The point in direction block provides a starting direction. Although the direction describes 360 degrees, in Scratch, a circle has values between -180 and 180, instead of 0 and 360. Therefore, 270 degrees would be -90 in Scratch's point in direction () block.

After your scripts are set up for one UFO, you can copy them to the remaining UFOs by right-clicking on the script and selecting duplicate. The script will attach to your mouse pointer, so you can just drag and drop it onto another UFO icon in the sprites list. Repeat until all the UFO sprites have the same scripts, then you can customize each UFO.

For example, all my UFOs point in different directions.
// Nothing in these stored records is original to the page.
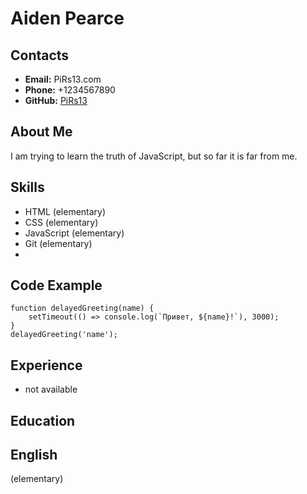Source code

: # __Aiden Pearce__

## Contacts
- __Email:__ PiRs13.com
- __Phone:__  +1234567890
- __GitHub:__ [PiRs13](https://github.com/PiRs13)
  
## __About Me__
I am trying to learn the truth of JavaScript, but so far it is far from me.

## __Skills__
- HTML (elementary)
- CSS (elementary)
- JavaScript (elementary)
- Git (elementary)
- 
## __Code Example__

```
function delayedGreeting(name) {
	setTimeout(() => console.log(`Привет, ${name}!`), 3000);
}
delayedGreeting('name');
```
## __Experience__
- not available

## __Education__ 

## __English__
(elementary)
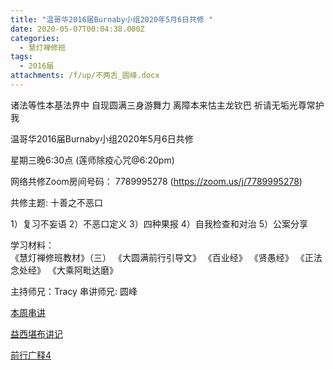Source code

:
 ```yaml
---
title: "温哥华2016届Burnaby小组2020年5月6日共修 "
date: 2020-05-07T00:04:38.000Z
categories:
  - 慧灯禅修班
tags:
  - 2016届
attachments: /f/up/不两舌_圆峰.docx
---
```

诸法等性本基法界中 自现圆满三身游舞力 离障本来怙主龙钦巴 祈请无垢光尊常护我

温哥华2016届Burnaby小组2020年5月6日共修 

星期三晚6:30点 (莲师除疫心咒@6:20pm)

网络共修Zoom房间号码： 7789995278 (<https://zoom.us/j/7789995278>)

共修主题: 十善之不恶口

1）复习不妄语
2）不恶口定义
3）四种果报
4）自我检查和对治
5）公案分享

学习材料：  
《慧灯禅修班教材》（三） 
《大圆满前行引导文》
《百业经》
《贤愚经》
《正法念处经》
《大乘阿毗达磨》

主持师兄：Tracy
串讲师兄: 圆峰


[本周串讲](https://s3.ap-northeast-1.wasabisys.com/hdcx/hdv/f/up/不两舌_圆峰.docx)

[益西堪布讲记](https://s3.ap-northeast-1.wasabisys.com/hdcx/hdv/f/up/因果益西.pdf)

[前行广释4](https://s3.ap-northeast-1.wasabisys.com/hdcx/hdv/f/up/前行广释4.pdf)
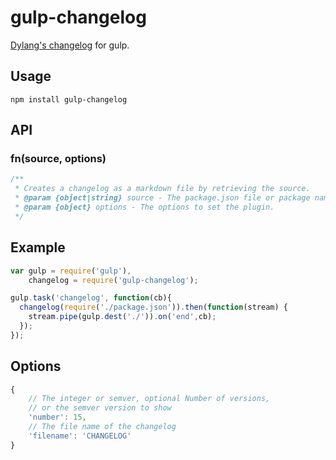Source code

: # gulp-changelog
[Dylang's changelog](https://github.com/dylang/changelog) for gulp.


## Usage

```
npm install gulp-changelog
```

## API

### fn(source, options)

```javascript
/**
 * Creates a changelog as a markdown file by retrieving the source.
 * @param {object|string} source - The package.json file or package name
 * @param {object} options - The options to set the plugin.
 */
```

## Example

```javascript
var gulp = require('gulp'),
	changelog = require('gulp-changelog');

gulp.task('changelog', function(cb){
  changelog(require('./package.json')).then(function(stream) {
    stream.pipe(gulp.dest('./')).on('end',cb);
  });
});
```

## Options

```javascript
{
	// The integer or semver, optional Number of versions, 
	// or the semver version to show
	'number': 15,
	// The file name of the changelog
	'filename': 'CHANGELOG'
}
```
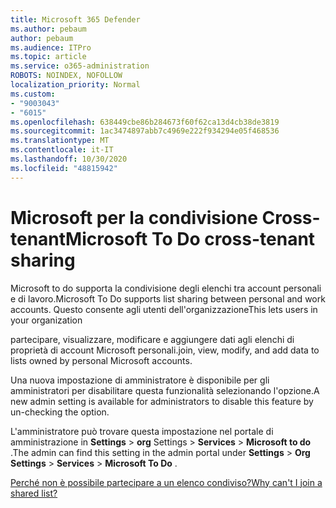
 ```yaml
---
title: Microsoft 365 Defender
ms.author: pebaum
author: pebaum
ms.audience: ITPro
ms.topic: article
ms.service: o365-administration
ROBOTS: NOINDEX, NOFOLLOW
localization_priority: Normal
ms.custom:
- "9003043"
- "6015"
ms.openlocfilehash: 638449cbe86b284673f60f62ca13d4cb38de3819
ms.sourcegitcommit: 1ac3474897abb7c4969e222f934294e05f468536
ms.translationtype: MT
ms.contentlocale: it-IT
ms.lasthandoff: 10/30/2020
ms.locfileid: "48815942"
---
```

# <a name="microsoft-to-do-cross-tenant-sharing"></a><span data-ttu-id="0d7d9-102">Microsoft per la condivisione Cross-tenant</span><span class="sxs-lookup"><span data-stu-id="0d7d9-102">Microsoft To Do cross-tenant sharing</span></span>

<span data-ttu-id="0d7d9-103">Microsoft to do supporta la condivisione degli elenchi tra account personali e di lavoro.</span><span class="sxs-lookup"><span data-stu-id="0d7d9-103">Microsoft To Do supports list sharing between personal and work accounts.</span></span> <span data-ttu-id="0d7d9-104">Questo consente agli utenti dell'organizzazione</span><span class="sxs-lookup"><span data-stu-id="0d7d9-104">This lets users in your organization</span></span>

<span data-ttu-id="0d7d9-105">partecipare, visualizzare, modificare e aggiungere dati agli elenchi di proprietà di account Microsoft personali.</span><span class="sxs-lookup"><span data-stu-id="0d7d9-105">join, view, modify, and add data to lists owned by personal Microsoft accounts.</span></span>

<span data-ttu-id="0d7d9-106">Una nuova impostazione di amministratore è disponibile per gli amministratori per disabilitare questa funzionalità selezionando l'opzione.</span><span class="sxs-lookup"><span data-stu-id="0d7d9-106">A new admin setting is available for administrators to disable this feature by un-checking the option.</span></span>

<span data-ttu-id="0d7d9-107">L'amministratore può trovare questa impostazione nel portale di amministrazione in **Settings**  >  **org** Settings  >  **Services**  >  **Microsoft to do** .</span><span class="sxs-lookup"><span data-stu-id="0d7d9-107">The admin can find this setting in the admin portal under **Settings** > **Org Settings** > **Services** > **Microsoft To Do** .</span></span>  

[<span data-ttu-id="0d7d9-108">Perché non è possibile partecipare a un elenco condiviso?</span><span class="sxs-lookup"><span data-stu-id="0d7d9-108">Why can't I join a shared list?</span></span>](https://support.microsoft.com/office/why-can-t-i-join-a-shared-list-3a6195de-e3a8-437a-b562-7c8c011dc574?ui=en-us&rs=en-us&ad=us)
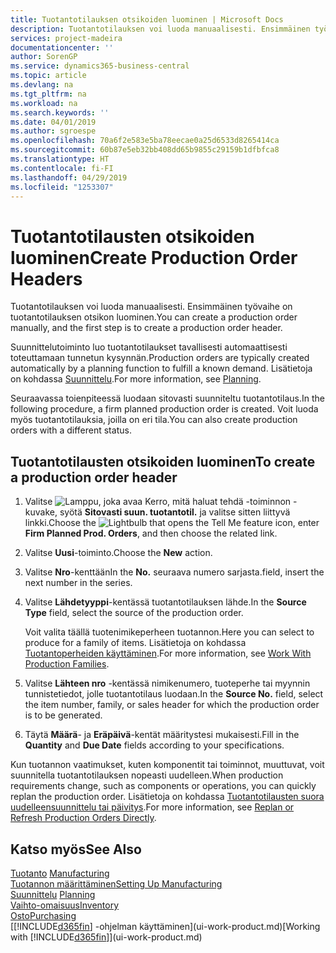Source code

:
 ```yaml
---
title: Tuotantotilauksen otsikoiden luominen | Microsoft Docs
description: Tuotantotilauksen voi luoda manuaalisesti. Ensimmäinen työvaihe on tuotantotilauksen otsikon luominen.
services: project-madeira
documentationcenter: ''
author: SorenGP
ms.service: dynamics365-business-central
ms.topic: article
ms.devlang: na
ms.tgt_pltfrm: na
ms.workload: na
ms.search.keywords: ''
ms.date: 04/01/2019
ms.author: sgroespe
ms.openlocfilehash: 70a6f2e583e5ba78eecae0a25d6533d8265414ca
ms.sourcegitcommit: 60b87e5eb32bb408dd65b9855c29159b1dfbfca8
ms.translationtype: HT
ms.contentlocale: fi-FI
ms.lasthandoff: 04/29/2019
ms.locfileid: "1253307"
---
```

# <a name="create-production-order-headers"></a><span data-ttu-id="4a03a-103">Tuotantotilausten otsikoiden luominen</span><span class="sxs-lookup"><span data-stu-id="4a03a-103">Create Production Order Headers</span></span>
<span data-ttu-id="4a03a-104">Tuotantotilauksen voi luoda manuaalisesti. Ensimmäinen työvaihe on tuotantotilauksen otsikon luominen.</span><span class="sxs-lookup"><span data-stu-id="4a03a-104">You can create a production order manually, and the first step is to create a production order header.</span></span>

<span data-ttu-id="4a03a-105">Suunnittelutoiminto luo tuotantotilaukset tavallisesti automaattisesti toteuttamaan tunnetun kysynnän.</span><span class="sxs-lookup"><span data-stu-id="4a03a-105">Production orders are typically created automatically by a planning function to fulfill a known demand.</span></span> <span data-ttu-id="4a03a-106">Lisätietoja on kohdassa [Suunnittelu](production-planning.md).</span><span class="sxs-lookup"><span data-stu-id="4a03a-106">For more information, see [Planning](production-planning.md).</span></span>   

<span data-ttu-id="4a03a-107">Seuraavassa toienpiteessä luodaan sitovasti suunniteltu tuotantotilaus.</span><span class="sxs-lookup"><span data-stu-id="4a03a-107">In the following procedure, a firm planned production order is created.</span></span> <span data-ttu-id="4a03a-108">Voit luoda myös tuotantotilauksia, joilla on eri tila.</span><span class="sxs-lookup"><span data-stu-id="4a03a-108">You can also create production orders with a different status.</span></span>  

## <a name="to-create-a-production-order-header"></a><span data-ttu-id="4a03a-109">Tuotantotilausten otsikoiden luominen</span><span class="sxs-lookup"><span data-stu-id="4a03a-109">To create a production order header</span></span>  
1.  <span data-ttu-id="4a03a-110">Valitse ![Lamppu, joka avaa Kerro, mitä haluat tehdä -toiminnon](media/ui-search/search_small.png "Kerro, mitä haluat tehdä") -kuvake, syötä **Sitovasti suun. tuotantotil.** ja valitse sitten liittyvä linkki.</span><span class="sxs-lookup"><span data-stu-id="4a03a-110">Choose the ![Lightbulb that opens the Tell Me feature](media/ui-search/search_small.png "Tell me what you want to do") icon, enter **Firm Planned Prod. Orders**, and then choose the related link.</span></span>  
2.  <span data-ttu-id="4a03a-111">Valitse **Uusi**-toiminto.</span><span class="sxs-lookup"><span data-stu-id="4a03a-111">Choose the **New** action.</span></span>  
3.  <span data-ttu-id="4a03a-112">Valitse **Nro**-kenttään</span><span class="sxs-lookup"><span data-stu-id="4a03a-112">In the **No.**</span></span> <span data-ttu-id="4a03a-113">seuraava numero sarjasta.</span><span class="sxs-lookup"><span data-stu-id="4a03a-113">field, insert the next number in the series.</span></span>  
4.  <span data-ttu-id="4a03a-114">Valitse **Lähdetyyppi**-kentässä tuotantotilauksen lähde.</span><span class="sxs-lookup"><span data-stu-id="4a03a-114">In the **Source Type** field, select the source of the production order.</span></span>

    <span data-ttu-id="4a03a-115">Voit valita täällä tuotenimikeperheen tuotannon.</span><span class="sxs-lookup"><span data-stu-id="4a03a-115">Here you can select to produce for a family of items.</span></span> <span data-ttu-id="4a03a-116">Lisätietoja on kohdassa [Tuotantoperheiden käyttäminen](production-how-work-family.md).</span><span class="sxs-lookup"><span data-stu-id="4a03a-116">For more information, see [Work With Production Families](production-how-work-family.md).</span></span>
5.  <span data-ttu-id="4a03a-117">Valitse **Lähteen nro** -kentässä nimikenumero, tuoteperhe tai myynnin tunnistetiedot, jolle tuotantotilaus luodaan.</span><span class="sxs-lookup"><span data-stu-id="4a03a-117">In the **Source No.** field, select the item number, family, or sales header for which the production order is to be generated.</span></span>  
6.  <span data-ttu-id="4a03a-118">Täytä **Määrä**- ja **Eräpäivä**-kentät määritystesi mukaisesti.</span><span class="sxs-lookup"><span data-stu-id="4a03a-118">Fill in the **Quantity** and **Due Date** fields according to your specifications.</span></span>  

<span data-ttu-id="4a03a-119">Kun tuotannon vaatimukset, kuten komponentit tai toiminnot, muuttuvat, voit suunnitella tuotantotilauksen nopeasti uudelleen.</span><span class="sxs-lookup"><span data-stu-id="4a03a-119">When production requirements change, such as components or operations, you can quickly replan the production order.</span></span> <span data-ttu-id="4a03a-120">Lisätietoja on kohdassa [Tuotantotilausten suora uudelleensuunnittelu tai päivitys](production-how-to-replan-refresh-production-orders.md).</span><span class="sxs-lookup"><span data-stu-id="4a03a-120">For more information, see [Replan or Refresh Production Orders Directly](production-how-to-replan-refresh-production-orders.md).</span></span> 

## <a name="see-also"></a><span data-ttu-id="4a03a-121">Katso myös</span><span class="sxs-lookup"><span data-stu-id="4a03a-121">See Also</span></span>  
<span data-ttu-id="4a03a-122">[Tuotanto](production-manage-manufacturing.md)  </span><span class="sxs-lookup"><span data-stu-id="4a03a-122">[Manufacturing](production-manage-manufacturing.md)  </span></span>  
[<span data-ttu-id="4a03a-123">Tuotannon määrittäminen</span><span class="sxs-lookup"><span data-stu-id="4a03a-123">Setting Up Manufacturing</span></span>](production-configure-production-processes.md)  
<span data-ttu-id="4a03a-124">[Suunnittelu](production-planning.md)    </span><span class="sxs-lookup"><span data-stu-id="4a03a-124">[Planning](production-planning.md)    </span></span>  
[<span data-ttu-id="4a03a-125">Vaihto-omaisuus</span><span class="sxs-lookup"><span data-stu-id="4a03a-125">Inventory</span></span>](inventory-manage-inventory.md)  
[<span data-ttu-id="4a03a-126">Osto</span><span class="sxs-lookup"><span data-stu-id="4a03a-126">Purchasing</span></span>](purchasing-manage-purchasing.md)  
<span data-ttu-id="4a03a-127">[[!INCLUDE[d365fin](includes/d365fin_md.md)] -ohjelman käyttäminen](ui-work-product.md)</span><span class="sxs-lookup"><span data-stu-id="4a03a-127">[Working with [!INCLUDE[d365fin](includes/d365fin_md.md)]](ui-work-product.md)</span></span>
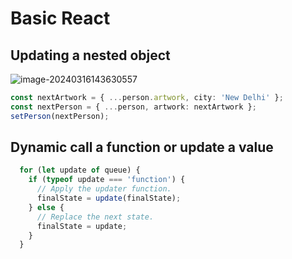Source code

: # Basic React





## Updating a nested object

![image-20240316143630557](https://s2.loli.net/2024/03/16/w28sMUSyG9NIXDV.png)

```typescript
const nextArtwork = { ...person.artwork, city: 'New Delhi' };
const nextPerson = { ...person, artwork: nextArtwork };
setPerson(nextPerson);
```

## Dynamic call a function or update a value 

```typescript
  for (let update of queue) {
    if (typeof update === 'function') {
      // Apply the updater function.
      finalState = update(finalState);
    } else {
      // Replace the next state.
      finalState = update;
    }
  }
```

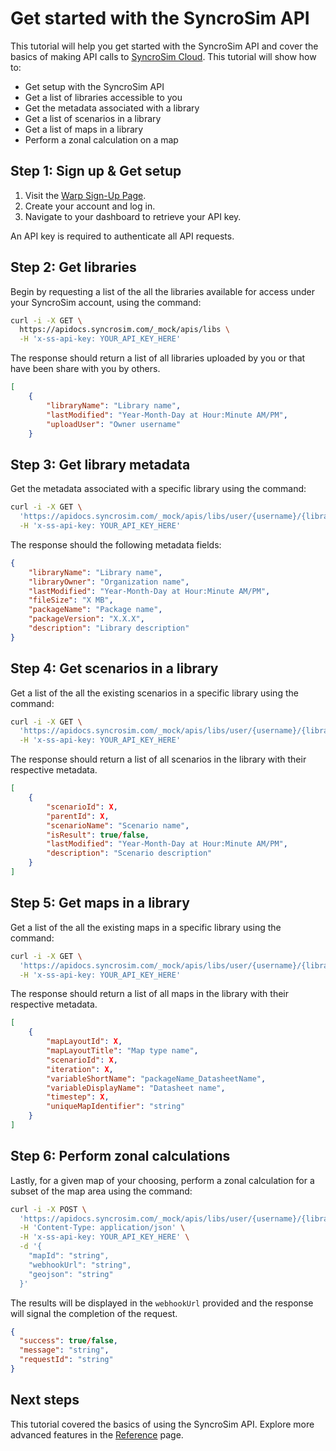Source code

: # Get started with the SyncroSim API

This tutorial will help you get started with the SyncroSim API and cover the basics of making API calls to [SyncroSim Cloud](https://cloud.syncrosim.com). This tutorial will show how to:
- Get setup with the SyncroSim API
- Get a list of libraries accessible to you
- Get the metadata associated with a library
- Get a list of scenarios in a library
- Get a list of maps in a library
- Perform a zonal calculation on a map

## Step 1: Sign up & Get setup

1. Visit the [Warp Sign-Up Page](#).
2. Create your account and log in.
3. Navigate to your dashboard to retrieve your API key.

An API key is required to authenticate all API requests.

## Step 2: Get libraries

Begin by requesting a list of the all the libraries available for access under your SyncroSim account, using the command:

```bash
curl -i -X GET \
  https://apidocs.syncrosim.com/_mock/apis/libs \
  -H 'x-ss-api-key: YOUR_API_KEY_HERE'
```

The response should return a list of all libraries uploaded by you or that have been share with you by others.

```json
[
    {
        "libraryName": "Library name",
        "lastModified": "Year-Month-Day at Hour:Minute AM/PM",
        "uploadUser": "Owner username"
    }
```

## Step 3: Get library metadata

Get the metadata associated with a specific library using the command:

```bash
curl -i -X GET \
  'https://apidocs.syncrosim.com/_mock/apis/libs/user/{username}/{libraryName}/metadata' \
  -H 'x-ss-api-key: YOUR_API_KEY_HERE'
```

The response should the following metadata fields: 

```json
{
    "libraryName": "Library name",
    "libraryOwner": "Organization name",
    "lastModified": "Year-Month-Day at Hour:Minute AM/PM",
    "fileSize": "X MB",
    "packageName": "Package name",
    "packageVersion": "X.X.X",
    "description": "Library description"
}
```

## Step 4: Get scenarios in a library

Get a list of the all the existing scenarios in a specific library using the command:

```bash
curl -i -X GET \
  'https://apidocs.syncrosim.com/_mock/apis/libs/user/{username}/{libraryName}/scenarios' \
  -H 'x-ss-api-key: YOUR_API_KEY_HERE'
```

The response should return a list of all scenarios in the library with their respective metadata.

```json
[
    {
        "scenarioId": X,
        "parentId": X,
        "scenarioName": "Scenario name",
        "isResult": true/false,
        "lastModified": "Year-Month-Day at Hour:Minute AM/PM",
        "description": "Scenario description"
    }
]
```

## Step 5: Get maps in a library

Get a list of the all the existing maps in a specific library using the command:

```bash
curl -i -X GET \
  'https://apidocs.syncrosim.com/_mock/apis/libs/user/{username}/{libraryName}/maps?type=string' \
  -H 'x-ss-api-key: YOUR_API_KEY_HERE'
```

The response should return a list of all maps in the library with their respective metadata.

```json
[
    {
        "mapLayoutId": X,
        "mapLayoutTitle": "Map type name",
        "scenarioId": X,
        "iteration": X,
        "variableShortName": "packageName_DatasheetName",
        "variableDisplayName": "Datasheet name",
        "timestep": X,
        "uniqueMapIdentifier": "string"
    }
]
```

## Step 6: Perform zonal calculations

Lastly, for a given map of your choosing, perform a zonal calculation for a subset of the map area using the command:

```bash
curl -i -X POST \
  'https://apidocs.syncrosim.com/_mock/apis/libs/user/{username}/{libraryName}/maps/zonal' \
  -H 'Content-Type: application/json' \
  -H 'x-ss-api-key: YOUR_API_KEY_HERE' \
  -d '{
    "mapId": "string",
    "webhookUrl": "string",
    "geojson": "string"
  }'
```

The results will be displayed in the `webhookUrl` provided and the response will signal the completion of the request.

```json
{
  "success": true/false,
  "message": "string",
  "requestId": "string"
}
```

## Next steps

This tutorial covered the basics of using the SyncroSim API. Explore more advanced features in the [Reference](/apis) page.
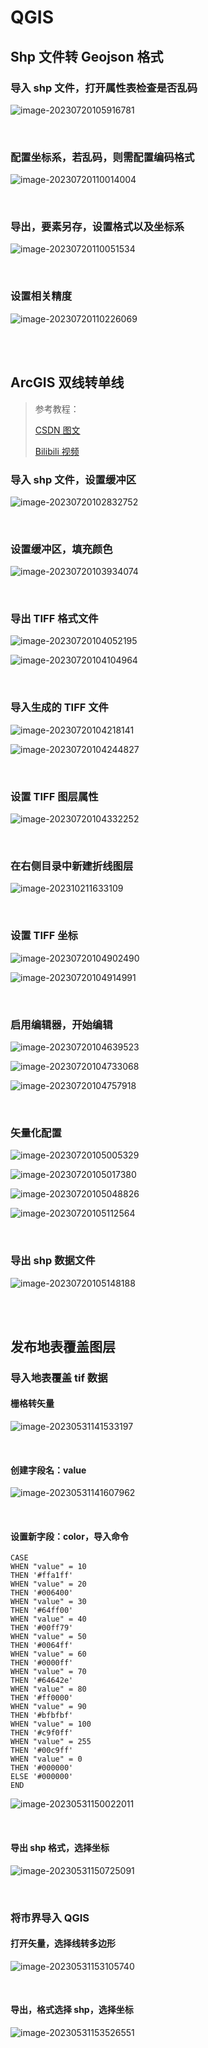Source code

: # QGIS

## Shp 文件转 Geojson 格式

### 导入 shp 文件，打开属性表检查是否乱码

![image-20230720105916781](https://cdn.jsdelivr.net/gh/LAOVA/Typora_images@main/img/202310211632803.png)

<br/>

### 配置坐标系，若乱码，则需配置编码格式

![image-20230720110014004](https://cdn.jsdelivr.net/gh/LAOVA/Typora_images@main/img/202310211633553.png)

<br/>

### 导出，要素另存，设置格式以及坐标系

![image-20230720110051534](https://cdn.jsdelivr.net/gh/LAOVA/Typora_images@main/img/202310211633473.png)

<br/>

### 设置相关精度

![image-20230720110226069](https://cdn.jsdelivr.net/gh/LAOVA/Typora_images@main/img/202310211633587.png)

<br/>

<br/>

## ArcGIS 双线转单线

> 参考教程：
>
> [CSDN 图文](https://blog.csdn.net/Lois_merry/article/details/118642824 "ArcGIS 双线转单线")
>
> [Bilibili 视频](https://www.bilibili.com/video/BV1Da4y1L7Ey/?p=1&share_medium=android&share_plat=android&share_session_id=a10c065d-acf1-4ab4-a2b8-4649130f49ad&share_source=WEIXIN&share_tag=s_i&timestamp=1629182749&unique_k=XMkbu2&vd_source=d46cff13fdc735149625cfc607ca63fc "ArcGIS 双线转单线")

### 导入 shp 文件，设置缓冲区

![image-20230720102832752](https://cdn.jsdelivr.net/gh/LAOVA/Typora_images@main/img/202310211633226.png)

<br/>

### 设置缓冲区，填充颜色

![image-20230720103934074](https://cdn.jsdelivr.net/gh/LAOVA/Typora_images@main/img/202310211633275.png)

<br/>

### 导出 TIFF 格式文件

![image-20230720104052195](https://cdn.jsdelivr.net/gh/LAOVA/Typora_images@main/img/202310211633470.png)

![image-20230720104104964](https://cdn.jsdelivr.net/gh/LAOVA/Typora_images@main/img/202310211633514.png)

<br/>

### 导入生成的 TIFF 文件

![image-20230720104218141](https://cdn.jsdelivr.net/gh/LAOVA/Typora_images@main/img/202310211633528.png)

![image-20230720104244827](https://cdn.jsdelivr.net/gh/LAOVA/Typora_images@main/img/202310211633344.png)

<br/>

### 设置 TIFF 图层属性

![image-20230720104332252](https://cdn.jsdelivr.net/gh/LAOVA/Typora_images@main/img/202310211633693.png)

<br/>

### 在右侧目录中新建折线图层

![image-202310211633109](https://cdn.jsdelivr.net/gh/LAOVA/Typora_images@main/img/202310211633109.png)

<br/>

### 设置 TIFF 坐标

![image-20230720104902490](https://cdn.jsdelivr.net/gh/LAOVA/Typora_images@main/img/202310211634629.png)

![image-20230720104914991](https://cdn.jsdelivr.net/gh/LAOVA/Typora_images@main/img/202310211634431.png)

<br/>

### 启用编辑器，开始编辑

![image-20230720104639523](https://cdn.jsdelivr.net/gh/LAOVA/Typora_images@main/img/202310211634544.png)

![image-20230720104733068](https://cdn.jsdelivr.net/gh/LAOVA/Typora_images@main/img/202310211634517.png)

![image-20230720104757918](https://cdn.jsdelivr.net/gh/LAOVA/Typora_images@main/img/202310211634976.png)

<br/>

### 矢量化配置

![image-20230720105005329](https://cdn.jsdelivr.net/gh/LAOVA/Typora_images@main/img/202310211634408.png)

![image-20230720105017380](https://cdn.jsdelivr.net/gh/LAOVA/Typora_images@main/img/202310211634525.png)

![image-20230720105048826](https://cdn.jsdelivr.net/gh/LAOVA/Typora_images@main/img/202310211634058.png)

![image-20230720105112564](https://cdn.jsdelivr.net/gh/LAOVA/Typora_images@main/img/202310211634892.png)

<br/>

### 导出 shp 数据文件

![image-20230720105148188](https://cdn.jsdelivr.net/gh/LAOVA/Typora_images@main/img/202310211634337.png)

<br/>

<br/>

## 发布地表覆盖图层

### 导入地表覆盖 tif 数据

#### 栅格转矢量

![image-20230531141533197](https://cdn.jsdelivr.net/gh/LAOVA/Typora_images@main/img/202310211644473.png)

<br/>

#### 创建字段名：value

![image-20230531141607962](https://cdn.jsdelivr.net/gh/LAOVA/Typora_images@main/img/202310211645929.png)

<br/>

#### 设置新字段：color，导入命令

```
CASE
WHEN "value" = 10
THEN '#ffa1ff'
WHEN "value" = 20
THEN '#006400'
WHEN "value" = 30
THEN '#64ff00'
WHEN "value" = 40
THEN '#00ff79'
WHEN "value" = 50
THEN '#0064ff'
WHEN "value" = 60
THEN '#0000ff'
WHEN "value" = 70
THEN '#64642e'
WHEN "value" = 80
THEN '#ff0000'
WHEN "value" = 90
THEN '#bfbfbf'
WHEN "value" = 100
THEN '#c9f0ff'
WHEN "value" = 255
THEN '#00c9ff'
WHEN "value" = 0
THEN '#000000'
ELSE '#000000'
END
```

![image-20230531150022011](https://cdn.jsdelivr.net/gh/LAOVA/Typora_images@main/img/202310211645693.png)

<br/>

#### 导出 shp 格式，选择坐标

![image-20230531150725091](https://cdn.jsdelivr.net/gh/LAOVA/Typora_images@main/img/202310211646751.png)

<br/>

### 将市界导入 QGIS

#### 打开矢量，选择线转多边形

![image-20230531153105740](https://cdn.jsdelivr.net/gh/LAOVA/Typora_images@main/img/202310211647665.png)

<br/>

#### 导出，格式选择 shp，选择坐标

![image-20230531153526551](https://cdn.jsdelivr.net/gh/LAOVA/Typora_images@main/img/202310211647755.png)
For one UFO, I replaced the point in direction () block with the point toward (rocket) block, which ensures the game always starts with a UFO aimed at the rocket, and I increased the move block value to 20. The player better not sit idle for long.

The move block specifies the number of steps (pixels, really) to move across the stage. A higher value will increase the speed of the UFO. Adjusting the value in the move block is another point of customization you can make to the UFOs.

Notice with the UFOs that I am not calculating any directions, except at the start of the game. The sprite does bounce off edges, but that just kicks the UFO back in the opposite direction at the same speed. The scripts for the UFOs and rocket illustrate the difference between speed and velocity in Scratch programming.

Sense a Collision

The second stack of blocks in Listing 4 senses whether a UFO touches the rocket; if the two sprites touch, the UFO sends the broadcast message rocket hit. Hitting a UFO will cause the rocket to explode into flames and go back to its starting position.

The rocket hit broadcast message is received by the rocket, as seen in Listing 5. To give the illusion of exploding, the switch costume by block displays the explosion costume, which I created by copying and editing one of the existing rocket costumes. If working with the image editor is not your thing, you can download my sample project or hack out something that looks like flames. The change () effect by () in the Looks palette could provide an alternative block and includes options to pixelate or to create a mosaic of the sprite.

Listing 5: Coding the Rocket Hit

After exploding the rocket, the script sends a broadcast message start over. When the rocket receives this message, the script resets the sprite to the starting position, which you've already seen in the velocity script in Listing 3.

By using the start over broadcast both to start the game and when the rocket collides with a UFO, I can avoid duplicating scripts. In Scratch 2.0, I could use a custom block to create a procedure and accomplish the same thing. However, I'm working with Scratch 1.4 on the Pi, so the creative use of broadcast blocks can give some of the same functionality as custom blocks.